The Tour Guides of Nothingness

Insights into disorders within the Order

A Tour Guide of Nothingness is like a concierge of the Everything. They are the discreet, behind-the-scenes fixers, there to make your stay comfortable in the luxury hotel of a better way of living.

Their manners and personalities are relaxed and approachable. Their training is impeccable. They have a sense and a knack for saying and doing the right thing at the right time. They “get it” every time, except for the occasional unfortunate mishap.

They get a bit confused about why anyone would want to stay in a sewer when they have the free choice of a beautiful hotel. But, being excellent concierges, they politely shrug their shoulders and respect the wishes of any guest or visitor.
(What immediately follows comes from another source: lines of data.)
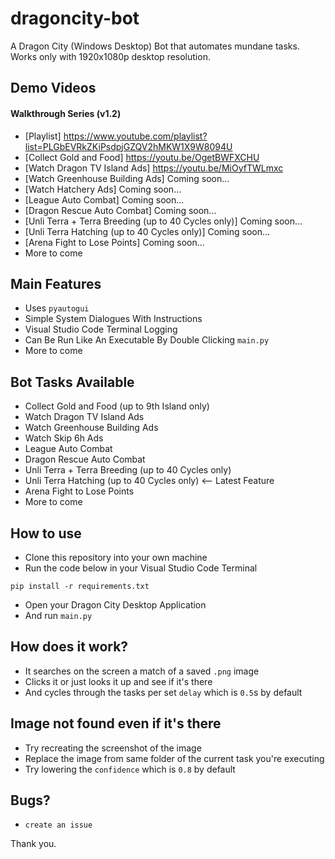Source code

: # dragoncity-bot

A Dragon City (Windows Desktop) Bot that automates mundane tasks. Works only with 1920x1080p desktop resolution.

## Demo Videos
#### Walkthrough Series (v1.2)
- [Playlist] https://www.youtube.com/playlist?list=PLGbEVRkZKiPsdpjGZQV2hMKW1X9W8094U
- [Collect Gold and Food] https://youtu.be/OgetBWFXCHU
- [Watch Dragon TV Island Ads] https://youtu.be/MiOyfTWLmxc
- [Watch Greenhouse Building Ads] Coming soon...
- [Watch Hatchery Ads] Coming soon...
- [League Auto Combat] Coming soon...
- [Dragon Rescue Auto Combat] Coming soon...
- [Unli Terra + Terra Breeding (up to 40 Cycles only)] Coming soon...
- [Unli Terra Hatching (up to 40 Cycles only)] Coming soon...
- [Arena Fight to Lose Points] Coming soon...
- More to come

## Main Features

- Uses `pyautogui`
- Simple System Dialogues With Instructions
- Visual Studio Code Terminal Logging
- Can Be Run Like An Executable By Double Clicking `main.py`
- More to come

## Bot Tasks Available

- Collect Gold and Food (up to 9th Island only)
- Watch Dragon TV Island Ads
- Watch Greenhouse Building Ads
- Watch Skip 6h Ads
- League Auto Combat
- Dragon Rescue Auto Combat
- Unli Terra + Terra Breeding (up to 40 Cycles only)
- Unli Terra Hatching (up to 40 Cycles only) <-- Latest Feature
- Arena Fight to Lose Points
- More to come

## How to use

- Clone this repository into your own machine
- Run the code below in your Visual Studio Code Terminal

```shell
pip install -r requirements.txt
```

- Open your Dragon City Desktop Application
- And run `main.py`

## How does it work?

- It searches on the screen a match of a saved `.png` image
- Clicks it or just looks it up and see if it's there
- And cycles through the tasks per set `delay` which is `0.5`s by default

## Image not found even if it's there

- Try recreating the screenshot of the image
- Replace the image from same folder of the current task you're executing
- Try lowering the `confidence` which is `0.8` by default

## Bugs?

- `create an issue`

Thank you.
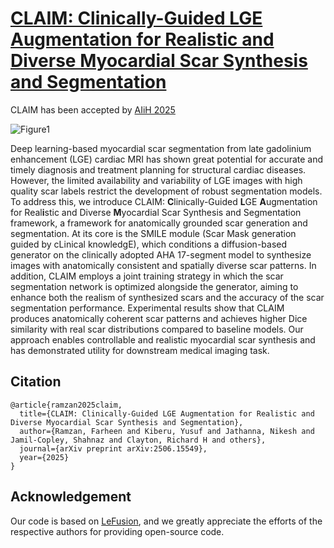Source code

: # [CLAIM: Clinically-Guided LGE Augmentation for Realistic and Diverse Myocardial Scar Synthesis and Segmentation](https://arxiv.org/abs/2506.15549)
CLAIM has been accepted by [AIiH 2025](https://aiih.cc/)

![Figure1](https://github.com/farheenjabeen/CLAIM-Scar-Synthesis/tree/main/Figures/Figure1.png)

Deep learning-based myocardial scar segmentation from late gadolinium enhancement (LGE) cardiac MRI has shown great potential for accurate and timely diagnosis and treatment planning for structural cardiac diseases. However, the limited availability and variability of LGE images with high quality scar labels restrict the development of robust segmentation models. To address this, we introduce CLAIM: **C**linically-Guided **L**GE **A**ugmentation for Real**i**stic and Diverse **M**yocardial Scar Synthesis and Segmentation framework, a framework for anatomically grounded scar generation and segmentation. At its core is the SMILE module (Scar Mask generation guided by cLinical knowledgE), which conditions a diffusion-based generator on the clinically adopted AHA 17-segment model to synthesize images with anatomically consistent and spatially diverse scar patterns. In addition, CLAIM employs a joint training strategy in which the scar segmentation network is optimized alongside the generator, aiming to enhance both the realism of synthesized scars and the accuracy of the scar segmentation performance. Experimental results show that CLAIM produces anatomically coherent scar patterns and achieves higher Dice similarity with real scar distributions compared to baseline models. Our approach enables controllable and realistic myocardial scar synthesis and has demonstrated utility for downstream medical imaging task. 

## Citation
```
@article{ramzan2025claim,
  title={CLAIM: Clinically-Guided LGE Augmentation for Realistic and Diverse Myocardial Scar Synthesis and Segmentation},
  author={Ramzan, Farheen and Kiberu, Yusuf and Jathanna, Nikesh and Jamil-Copley, Shahnaz and Clayton, Richard H and others},
  journal={arXiv preprint arXiv:2506.15549},
  year={2025}
}
```

## Acknowledgement
Our code is based on [LeFusion](https://github.com/M3DV/LeFusion), and we greatly appreciate the efforts of the respective authors for providing open-source code.

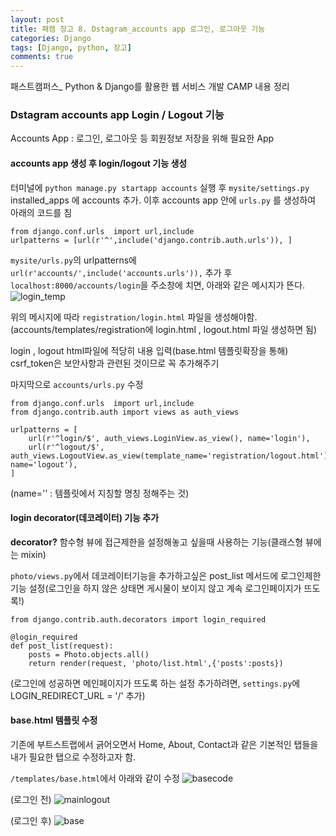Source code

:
 ```yaml
---
layout: post
title: 패캠 장고 8. Dstagram_accounts app 로그인, 로그아웃 기능
categories: Django
tags: [Django, python, 장고]
comments: true
---
```


패스트캠퍼스_ Python & Django를 활용한 웹 서비스 개발 CAMP 내용 정리

### Dstagram accounts app Login / Logout 기능 
Accounts App : 로그인, 로그아웃 등 회원정보 저장을 위해 필요한 App 

#### accounts app 생성 후 login/logout 기능 생성
터미널에 `python manage.py startapp accounts` 실행 후 `mysite/settings.py` installed_apps 에 accounts 추가.
이후 accounts app 안에 `urls.py` 를 생성하여 아래의 코드를 침

```
from django.conf.urls  import url,include
urlpatterns = [url(r'^',include('django.contrib.auth.urls')), ]
```

`mysite/urls.py`의 urlpatterns에 `    url(r'accounts/',include('accounts.urls')),` 추가 후 `localhost:8000/accounts/login`을 주소창에 치면, 아래와 같은 메시지가 뜬다.
![login_temp](https://user-images.githubusercontent.com/34964514/35481958-3dd3e0ae-0471-11e8-9f33-c20f543a5500.JPG)

위의 메시지에 따라 `registration/login.html` 파일을 생성해야함. 
(accounts/templates/registration에 login.html , logout.html 파일 생성하면 됨)

login , logout html파일에 적당히 내용 입력(base.html 템플릿확장을 통해)
csrf_token은 보안사항과 관련된 것이므로 꼭 추가해주기

마지막으로 `accounts/urls.py` 수정
```
from django.conf.urls  import url,include
from django.contrib.auth import views as auth_views

urlpatterns = [
    url(r'^login/$', auth_views.LoginView.as_view(), name='login'),
    url(r'^logout/$', auth_views.LogoutView.as_view(template_name='registration/logout.html'), name='logout'),
]
```
(name='' : 템플릿에서 지칭할 명칭 정해주는 것)

#### login decorator(데코레이터) 기능 추가
**decorator?**
함수형 뷰에 접근제한을 설정해놓고 싶을때 사용하는 기능(클래스형 뷰에는 mixin)

`photo/views.py`에서 데코레이터기능을 추가하고싶은 post_list 메서드에 로그인제한기능 설정(로그인을 하지 않은 상태면 게시물이 보이지 않고 계속 로그인페이지가 뜨도록!)
```
from django.contrib.auth.decorators import login_required

@login_required
def post_list(request):
    posts = Photo.objects.all()
    return render(request, 'photo/list.html',{'posts':posts})
```
(로그인에 성공하면 메인페이지가 뜨도록 하는 설정 추가하려면, `settings.py`에 LOGIN_REDIRECT_URL = '/' 추가)

#### base.html 템플릿 수정
기존에 부트스트랩에서 긁어오면서 Home, About, Contact과 같은 기본적인 탭들을 내가 필요한 탭으로 수정하고자 함.

`/templates/base.html`에서 아래와 같이 수정
![basecode](https://user-images.githubusercontent.com/34964514/35482199-fcd166e0-0474-11e8-82b6-6ef89c307a5e.JPG)

(로그인 전)
![mainlogout](https://user-images.githubusercontent.com/34964514/35482233-5a986120-0475-11e8-9a5d-0098e3b73892.JPG)

(로그인 후)
![base](https://user-images.githubusercontent.com/34964514/35482168-a1907848-0474-11e8-9768-b6271e5ea1a2.JPG)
Reservations aside, The Tour Guide of Nothingness can share their experience of the Nothingness in a manner similar to describing the five star luxury treatment found in the world’s best resorts and spas. It makes you go, “Yessss. Pretty sure that’s for me.”

Coffee-table travel books, strewn about the Everything, can’t begin to convey what The Tour Guide of Nothingness can delightfully describe. It’s like putting on 3D holographic lenses. An immersive View-Master love-in.

At this point, naturally, most guests forget to inquire how The Tour Guide of Nothingness makes money. They often don’t, for reasons just cited.

Many travelers have come to believe that the most valuable destination of all should be utterly free, and that all guides, managers, drivers, monks, nuns and such should be full-time, unpaid volunteers. After all, if it’s so great it should be free. Hence the term ‘freeWay’.

Of course, this kind of thinking explains why the narrow path into the Everything, which journeys through the Nothingness, isn’t a twelve lane super highway: Construction workers insist on getting paid.